**EXERCISE**
From the line with "The data collection" through the line with "from event datasets, such", repeat the entries verbatim, both end lines included, and add nothing.

**RECORDS**
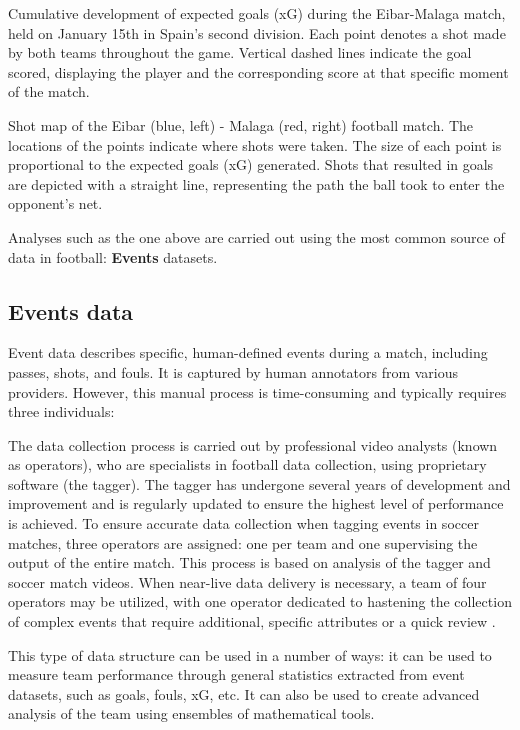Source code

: \documentclass[twoside,nohyper]{tufte-book}
\begin{document}
Cumulative development of expected goals (xG) during the
Eibar-Malaga match, held on January 15th in Spain's second division.
Each point denotes a shot made by both teams throughout the game.
Vertical dashed lines indicate the goal scored, displaying the player
and the corresponding score at that specific moment of the match.

Shot map of the Eibar (blue, left) - Malaga (red, right)
football match. The locations of the points indicate where shots were
taken. The size of each point is proportional to the expected goals (xG)
generated. Shots that resulted in goals are depicted with a straight
line, representing the path the ball took to enter the opponent's
net.

Analyses such as the one above are carried out using the most common
source of data in football: \textbf{Events} datasets.

\hypertarget{events-data-1}{%
\subsection{Events data}\label{events-data-1}}

Event data describes specific, human-defined events during a match,
including passes, shots, and fouls. It is captured by human annotators
from various providers. However, this manual process is time-consuming
and typically requires three individuals:

The data collection process is carried out by professional video
analysts (known as operators), who are specialists in football data
collection, using proprietary software (the tagger). The tagger has
undergone several years of development and improvement and is regularly
updated to ensure the highest level of performance is achieved. To
ensure accurate data collection when tagging events in soccer matches,
three operators are assigned: one per team and one supervising the
output of the entire match. This process is based on analysis of the
tagger and soccer match videos. When near-live data delivery is
necessary, a team of four operators may be utilized, with one operator
dedicated to hastening the collection of complex events that require
additional, specific attributes or a quick review \citep{3}.

This type of data structure can be used in a number of ways: it can be
used to measure team performance through general statistics extracted
from event datasets, such as goals, fouls, xG, etc. It can also be used
to create advanced analysis of the team using ensembles of mathematical
tools.
\end{document}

**TASK RESPONSE**
The data collection process is carried out by professional video
analysts (known as operators), who are specialists in football data
collection, using proprietary software (the tagger). The tagger has
undergone several years of development and improvement and is regularly
updated to ensure the highest level of performance is achieved. To
ensure accurate data collection when tagging events in soccer matches,
three operators are assigned: one per team and one supervising the
output of the entire match. This process is based on analysis of the
tagger and soccer match videos. When near-live data delivery is
necessary, a team of four operators may be utilized, with one operator
dedicated to hastening the collection of complex events that require
additional, specific attributes or a quick review \citep{3}.

This type of data structure can be used in a number of ways: it can be
used to measure team performance through general statistics extracted
from event datasets, such as goals, fouls, xG, etc. It can also be used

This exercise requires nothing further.